Extracted entries Block Start
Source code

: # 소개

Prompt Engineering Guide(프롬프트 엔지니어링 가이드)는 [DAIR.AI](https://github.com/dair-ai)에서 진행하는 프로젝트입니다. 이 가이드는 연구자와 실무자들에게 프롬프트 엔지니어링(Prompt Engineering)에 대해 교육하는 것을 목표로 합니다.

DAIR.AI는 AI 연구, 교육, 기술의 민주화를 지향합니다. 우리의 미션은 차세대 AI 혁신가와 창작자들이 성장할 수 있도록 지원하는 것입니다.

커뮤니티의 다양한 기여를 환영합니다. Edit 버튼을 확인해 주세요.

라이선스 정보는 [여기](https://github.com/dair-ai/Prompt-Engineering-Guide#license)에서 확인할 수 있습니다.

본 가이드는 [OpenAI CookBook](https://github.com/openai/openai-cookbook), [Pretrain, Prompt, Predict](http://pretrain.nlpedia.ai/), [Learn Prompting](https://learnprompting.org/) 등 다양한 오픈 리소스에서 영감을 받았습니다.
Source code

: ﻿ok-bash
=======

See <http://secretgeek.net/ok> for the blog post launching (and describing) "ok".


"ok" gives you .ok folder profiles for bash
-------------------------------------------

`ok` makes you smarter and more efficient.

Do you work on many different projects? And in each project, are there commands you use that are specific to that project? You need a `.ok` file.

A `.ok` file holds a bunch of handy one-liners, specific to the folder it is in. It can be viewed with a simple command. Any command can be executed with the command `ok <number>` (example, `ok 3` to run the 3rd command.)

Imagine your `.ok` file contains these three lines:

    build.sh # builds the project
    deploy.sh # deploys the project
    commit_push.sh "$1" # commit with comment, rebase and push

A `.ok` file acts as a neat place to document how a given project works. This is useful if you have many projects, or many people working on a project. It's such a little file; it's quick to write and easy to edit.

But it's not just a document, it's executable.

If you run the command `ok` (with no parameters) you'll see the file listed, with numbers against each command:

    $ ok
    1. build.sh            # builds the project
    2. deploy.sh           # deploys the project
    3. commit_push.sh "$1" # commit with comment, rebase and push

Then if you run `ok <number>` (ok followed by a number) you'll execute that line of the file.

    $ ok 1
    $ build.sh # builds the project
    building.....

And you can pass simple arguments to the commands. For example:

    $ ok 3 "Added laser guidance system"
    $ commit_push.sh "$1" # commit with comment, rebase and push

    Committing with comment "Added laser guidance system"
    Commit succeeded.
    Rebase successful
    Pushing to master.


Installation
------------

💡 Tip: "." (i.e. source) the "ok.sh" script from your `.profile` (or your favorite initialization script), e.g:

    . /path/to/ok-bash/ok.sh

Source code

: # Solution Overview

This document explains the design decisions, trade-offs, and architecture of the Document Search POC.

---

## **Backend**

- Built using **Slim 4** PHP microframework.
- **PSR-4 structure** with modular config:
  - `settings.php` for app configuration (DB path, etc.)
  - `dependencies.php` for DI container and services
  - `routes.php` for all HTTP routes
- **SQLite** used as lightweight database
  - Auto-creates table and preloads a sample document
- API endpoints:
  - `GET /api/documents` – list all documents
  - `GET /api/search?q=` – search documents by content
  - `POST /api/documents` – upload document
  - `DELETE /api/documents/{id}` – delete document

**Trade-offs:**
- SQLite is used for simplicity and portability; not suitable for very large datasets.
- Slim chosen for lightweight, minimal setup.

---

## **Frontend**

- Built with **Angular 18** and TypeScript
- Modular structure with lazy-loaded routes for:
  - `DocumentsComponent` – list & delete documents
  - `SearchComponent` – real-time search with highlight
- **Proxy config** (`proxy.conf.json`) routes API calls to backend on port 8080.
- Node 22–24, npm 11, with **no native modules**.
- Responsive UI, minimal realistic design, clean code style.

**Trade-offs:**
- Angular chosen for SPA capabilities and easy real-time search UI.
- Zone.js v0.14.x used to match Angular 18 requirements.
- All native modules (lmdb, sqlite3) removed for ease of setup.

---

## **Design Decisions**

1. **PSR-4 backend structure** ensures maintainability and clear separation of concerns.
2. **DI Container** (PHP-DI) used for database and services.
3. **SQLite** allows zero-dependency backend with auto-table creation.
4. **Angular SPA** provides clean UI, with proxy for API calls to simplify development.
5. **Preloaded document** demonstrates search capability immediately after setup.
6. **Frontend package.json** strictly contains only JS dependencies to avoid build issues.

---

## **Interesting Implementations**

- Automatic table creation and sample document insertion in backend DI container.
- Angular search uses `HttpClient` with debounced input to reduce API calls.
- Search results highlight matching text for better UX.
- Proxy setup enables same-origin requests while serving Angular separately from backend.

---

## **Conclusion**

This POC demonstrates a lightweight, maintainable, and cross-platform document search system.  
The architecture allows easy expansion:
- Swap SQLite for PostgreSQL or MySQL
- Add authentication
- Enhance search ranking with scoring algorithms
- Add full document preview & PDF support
Extracted entries Block End
Task statement: The entries above must be returned exactly.

Reply:
Source code

: # 소개

Prompt Engineering Guide(프롬프트 엔지니어링 가이드)는 [DAIR.AI](https://github.com/dair-ai)에서 진행하는 프로젝트입니다. 이 가이드는 연구자와 실무자들에게 프롬프트 엔지니어링(Prompt Engineering)에 대해 교육하는 것을 목표로 합니다.

DAIR.AI는 AI 연구, 교육, 기술의 민주화를 지향합니다. 우리의 미션은 차세대 AI 혁신가와 창작자들이 성장할 수 있도록 지원하는 것입니다.

커뮤니티의 다양한 기여를 환영합니다. Edit 버튼을 확인해 주세요.

라이선스 정보는 [여기](https://github.com/dair-ai/Prompt-Engineering-Guide#license)에서 확인할 수 있습니다.

본 가이드는 [OpenAI CookBook](https://github.com/openai/openai-cookbook), [Pretrain, Prompt, Predict](http://pretrain.nlpedia.ai/), [Learn Prompting](https://learnprompting.org/) 등 다양한 오픈 리소스에서 영감을 받았습니다.
Source code

: ﻿ok-bash
=======

See <http://secretgeek.net/ok> for the blog post launching (and describing) "ok".


"ok" gives you .ok folder profiles for bash
-------------------------------------------

`ok` makes you smarter and more efficient.

Do you work on many different projects? And in each project, are there commands you use that are specific to that project? You need a `.ok` file.

A `.ok` file holds a bunch of handy one-liners, specific to the folder it is in. It can be viewed with a simple command. Any command can be executed with the command `ok <number>` (example, `ok 3` to run the 3rd command.)

Imagine your `.ok` file contains these three lines:

    build.sh # builds the project
    deploy.sh # deploys the project
    commit_push.sh "$1" # commit with comment, rebase and push

A `.ok` file acts as a neat place to document how a given project works. This is useful if you have many projects, or many people working on a project. It's such a little file; it's quick to write and easy to edit.

But it's not just a document, it's executable.

If you run the command `ok` (with no parameters) you'll see the file listed, with numbers against each command:

    $ ok
    1. build.sh            # builds the project
    2. deploy.sh           # deploys the project
    3. commit_push.sh "$1" # commit with comment, rebase and push

Then if you run `ok <number>` (ok followed by a number) you'll execute that line of the file.

    $ ok 1
    $ build.sh # builds the project
    building.....

And you can pass simple arguments to the commands. For example:

    $ ok 3 "Added laser guidance system"
    $ commit_push.sh "$1" # commit with comment, rebase and push

    Committing with comment "Added laser guidance system"
    Commit succeeded.
    Rebase successful
    Pushing to master.


Installation
------------

💡 Tip: "." (i.e. source) the "ok.sh" script from your `.profile` (or your favorite initialization script), e.g:

    . /path/to/ok-bash/ok.sh

Source code

: # Solution Overview

This document explains the design decisions, trade-offs, and architecture of the Document Search POC.

---

## **Backend**

- Built using **Slim 4** PHP microframework.
- **PSR-4 structure** with modular config:
  - `settings.php` for app configuration (DB path, etc.)
  - `dependencies.php` for DI container and services
  - `routes.php` for all HTTP routes
- **SQLite** used as lightweight database
  - Auto-creates table and preloads a sample document
- API endpoints:
  - `GET /api/documents` – list all documents
  - `GET /api/search?q=` – search documents by content
  - `POST /api/documents` – upload document
  - `DELETE /api/documents/{id}` – delete document

**Trade-offs:**
- SQLite is used for simplicity and portability; not suitable for very large datasets.
- Slim chosen for lightweight, minimal setup.

---

## **Frontend**

- Built with **Angular 18** and TypeScript
- Modular structure with lazy-loaded routes for:
  - `DocumentsComponent` – list & delete documents
  - `SearchComponent` – real-time search with highlight
- **Proxy config** (`proxy.conf.json`) routes API calls to backend on port 8080.
- Node 22–24, npm 11, with **no native modules**.
- Responsive UI, minimal realistic design, clean code style.

**Trade-offs:**
- Angular chosen for SPA capabilities and easy real-time search UI.
- Zone.js v0.14.x used to match Angular 18 requirements.
- All native modules (lmdb, sqlite3) removed for ease of setup.

---

## **Design Decisions**

1. **PSR-4 backend structure** ensures maintainability and clear separation of concerns.
2. **DI Container** (PHP-DI) used for database and services.
3. **SQLite** allows zero-dependency backend with auto-table creation.
4. **Angular SPA** provides clean UI, with proxy for API calls to simplify development.
5. **Preloaded document** demonstrates search capability immediately after setup.
6. **Frontend package.json** strictly contains only JS dependencies to avoid build issues.

---

## **Interesting Implementations**

- Automatic table creation and sample document insertion in backend DI container.
- Angular search uses `HttpClient` with debounced input to reduce API calls.
- Search results highlight matching text for better UX.
- Proxy setup enables same-origin requests while serving Angular separately from backend.

---

## **Conclusion**

This POC demonstrates a lightweight, maintainable, and cross-platform document search system.  
The architecture allows easy expansion:
- Swap SQLite for PostgreSQL or MySQL
- Add authentication
- Enhance search ranking with scoring algorithms
- Add full document preview & PDF support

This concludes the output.